Free press? Not anymore!

http://www.economist.com/news/europe/21699285-rbc-was-reliable-even-handed-aggressive-and-popular-too-popular-russia-muzzles-its-best

http://www.theguardian.com/world/2015/apr/16/russia-putin-direct-line-live-updates

http://i100.independent.co.uk/article/what-you-missed-at-vladimir-putins-quite-crazy-press-conference--eJCWLDawYl

And there's so much more! Don’t forget the collapse of the ruble, an ongoing economic crisis, increasingly draconian social policies toward foreigners, homosexuals, and perceived enemies, the Boston Marathon bombing, political murders of opposition leaders and journalists, their choice to harbor Edward Snowden, and the renewal of the power of my favorite living client despot, a real-life Bond villain, Ramzan Kadyrov!

The EU:

It's all about four freedoms, but not FDR's. Brexit is a thing, but what will it mean in terms of actual policy? 2019 is the deadline to finalize the terms of leaving, but precious little about the future relationship between the UK and EU seems to have been settled. Tories have dreamed of the UK leaving the EU for years, but will the reality match the promises? After the Brexit referendum, Euroskeptics narrowly lost races in Austria, the Netherlands and France, and Italy. Authoritarianism is on the march in Hungary and Poland, areas where Putin's Russia may gain more influence. Can or should the European project survive? In response to these challenges, Macron has a robust agenda for EU reform and Merckel is serving one more term to help him along.

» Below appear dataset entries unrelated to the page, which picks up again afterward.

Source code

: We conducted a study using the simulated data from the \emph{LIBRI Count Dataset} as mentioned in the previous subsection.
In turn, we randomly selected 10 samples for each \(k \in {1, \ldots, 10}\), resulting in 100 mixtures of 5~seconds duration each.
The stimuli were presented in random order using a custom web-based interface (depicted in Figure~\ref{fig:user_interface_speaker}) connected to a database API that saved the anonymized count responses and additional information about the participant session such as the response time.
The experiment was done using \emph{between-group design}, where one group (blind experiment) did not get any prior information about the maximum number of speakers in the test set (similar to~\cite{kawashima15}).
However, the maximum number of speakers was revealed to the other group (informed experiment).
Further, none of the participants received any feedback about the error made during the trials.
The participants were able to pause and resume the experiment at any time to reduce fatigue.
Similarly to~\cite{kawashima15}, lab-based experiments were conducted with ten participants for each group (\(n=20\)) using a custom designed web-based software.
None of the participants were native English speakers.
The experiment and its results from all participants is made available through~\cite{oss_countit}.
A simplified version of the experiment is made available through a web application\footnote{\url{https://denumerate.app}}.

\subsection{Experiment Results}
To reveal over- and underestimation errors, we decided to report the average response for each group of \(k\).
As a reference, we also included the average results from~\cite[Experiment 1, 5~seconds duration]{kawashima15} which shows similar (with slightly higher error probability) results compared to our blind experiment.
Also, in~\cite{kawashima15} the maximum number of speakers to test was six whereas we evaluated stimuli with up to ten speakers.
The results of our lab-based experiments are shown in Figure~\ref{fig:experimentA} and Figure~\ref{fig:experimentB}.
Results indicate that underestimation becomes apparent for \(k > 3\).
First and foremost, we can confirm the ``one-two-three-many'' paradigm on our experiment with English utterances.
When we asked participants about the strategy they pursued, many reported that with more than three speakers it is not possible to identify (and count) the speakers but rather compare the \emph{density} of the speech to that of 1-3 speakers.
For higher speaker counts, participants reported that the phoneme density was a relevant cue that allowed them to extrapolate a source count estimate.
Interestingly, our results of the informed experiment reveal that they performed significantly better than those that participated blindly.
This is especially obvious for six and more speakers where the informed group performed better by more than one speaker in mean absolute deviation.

http://www.economist.com/blogs/economist-explains/2015/04/economist-explains-29

http://www.theguardian.com/politics/2014/nov/04/what-if-britain-left-the-eu-europe-politics-economy-culture

http://www.theguardian.com/politics/2015/jun/08/david-cameron-eu-referendum-ministers-vote

Also, the EU's failure to come up with a coordinated policy response to the Syrian Civil War and the growing migrant crisis it has occassioned will dominate headlines through the coming year. And ISIL isn't making it any better, either.